**Problem to work on:**
Could you restate every entry word for word, leaving the pictures out?

**Information supplied:**
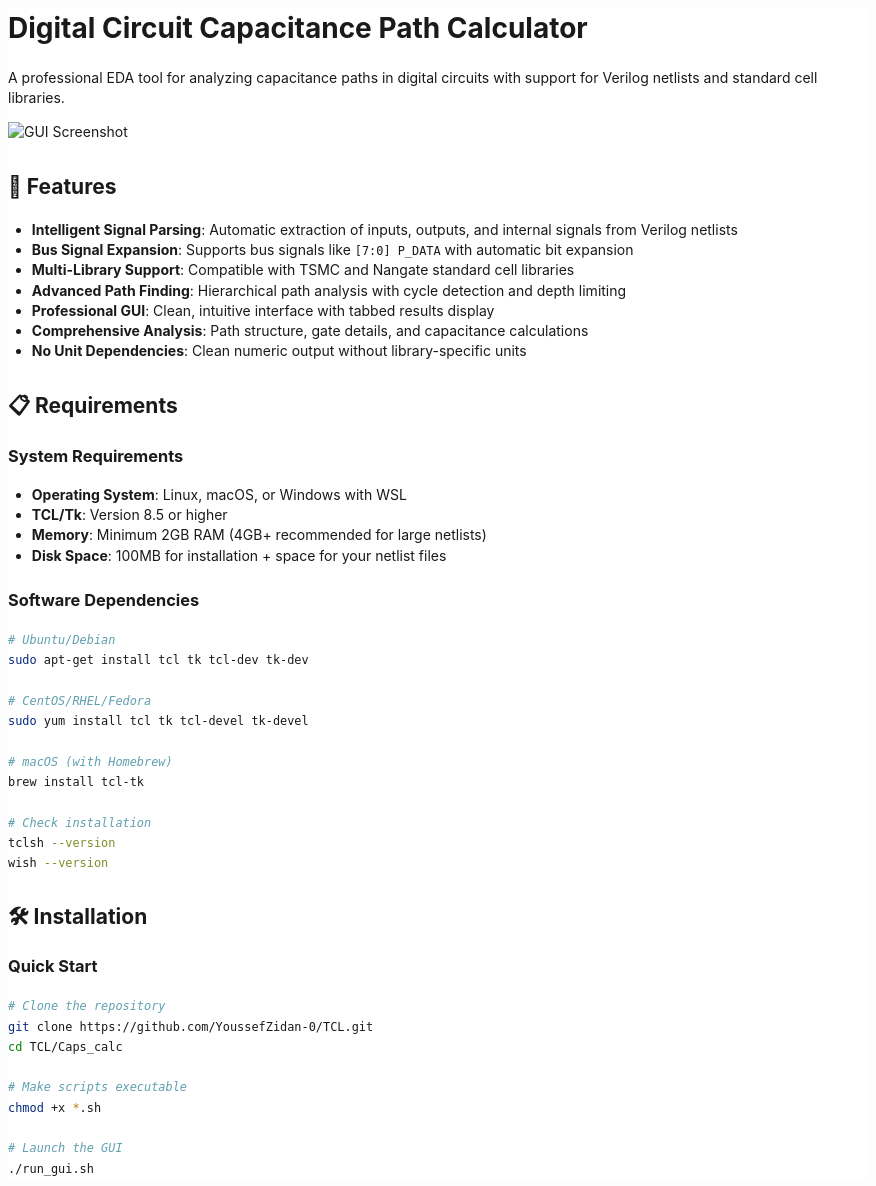 # Digital Circuit Capacitance Path Calculator

A professional EDA tool for analyzing capacitance paths in digital circuits with support for Verilog netlists and standard cell libraries.

![GUI Screenshot](docs/screenshot.png)

## 🚀 Features

- **Intelligent Signal Parsing**: Automatic extraction of inputs, outputs, and internal signals from Verilog netlists
- **Bus Signal Expansion**: Supports bus signals like `[7:0] P_DATA` with automatic bit expansion
- **Multi-Library Support**: Compatible with TSMC and Nangate standard cell libraries
- **Advanced Path Finding**: Hierarchical path analysis with cycle detection and depth limiting
- **Professional GUI**: Clean, intuitive interface with tabbed results display
- **Comprehensive Analysis**: Path structure, gate details, and capacitance calculations
- **No Unit Dependencies**: Clean numeric output without library-specific units

## 📋 Requirements

### System Requirements
- **Operating System**: Linux, macOS, or Windows with WSL
- **TCL/Tk**: Version 8.5 or higher
- **Memory**: Minimum 2GB RAM (4GB+ recommended for large netlists)
- **Disk Space**: 100MB for installation + space for your netlist files

### Software Dependencies
```bash
# Ubuntu/Debian
sudo apt-get install tcl tk tcl-dev tk-dev

# CentOS/RHEL/Fedora
sudo yum install tcl tk tcl-devel tk-devel

# macOS (with Homebrew)
brew install tcl-tk

# Check installation
tclsh --version
wish --version
```

## 🛠️ Installation

### Quick Start
```bash
# Clone the repository
git clone https://github.com/YoussefZidan-0/TCL.git
cd TCL/Caps_calc

# Make scripts executable
chmod +x *.sh

# Launch the GUI
./run_gui.sh
```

**Response area:**
 # Digital Circuit Capacitance Path Calculator

A professional EDA tool for analyzing capacitance paths in digital circuits with support for Verilog netlists and standard cell libraries.

![GUI Screenshot](docs/screenshot.png)

## 🚀 Features

- **Intelligent Signal Parsing**: Automatic extraction of inputs, outputs, and internal signals from Verilog netlists
- **Bus Signal Expansion**: Supports bus signals like `[7:0] P_DATA` with automatic bit expansion
- **Multi-Library Support**: Compatible with TSMC and Nangate standard cell libraries
- **Advanced Path Finding**: Hierarchical path analysis with cycle detection and depth limiting
- **Professional GUI**: Clean, intuitive interface with tabbed results display
- **Comprehensive Analysis**: Path structure, gate details, and capacitance calculations
- **No Unit Dependencies**: Clean numeric output without library-specific units

## 📋 Requirements

### System Requirements
- **Operating System**: Linux, macOS, or Windows with WSL
- **TCL/Tk**: Version 8.5 or higher
- **Memory**: Minimum 2GB RAM (4GB+ recommended for large netlists)
- **Disk Space**: 100MB for installation + space for your netlist files

### Software Dependencies
```bash
# Ubuntu/Debian
sudo apt-get install tcl tk tcl-dev tk-dev

# CentOS/RHEL/Fedora
sudo yum install tcl tk tcl-devel tk-devel

# macOS (with Homebrew)
brew install tcl-tk

# Check installation
tclsh --version
wish --version
```

## 🛠️ Installation

### Quick Start
```bash
# Clone the repository
git clone https://github.com/YoussefZidan-0/TCL.git
cd TCL/Caps_calc

# Make scripts executable
chmod +x *.sh

# Launch the GUI
./run_gui.sh
```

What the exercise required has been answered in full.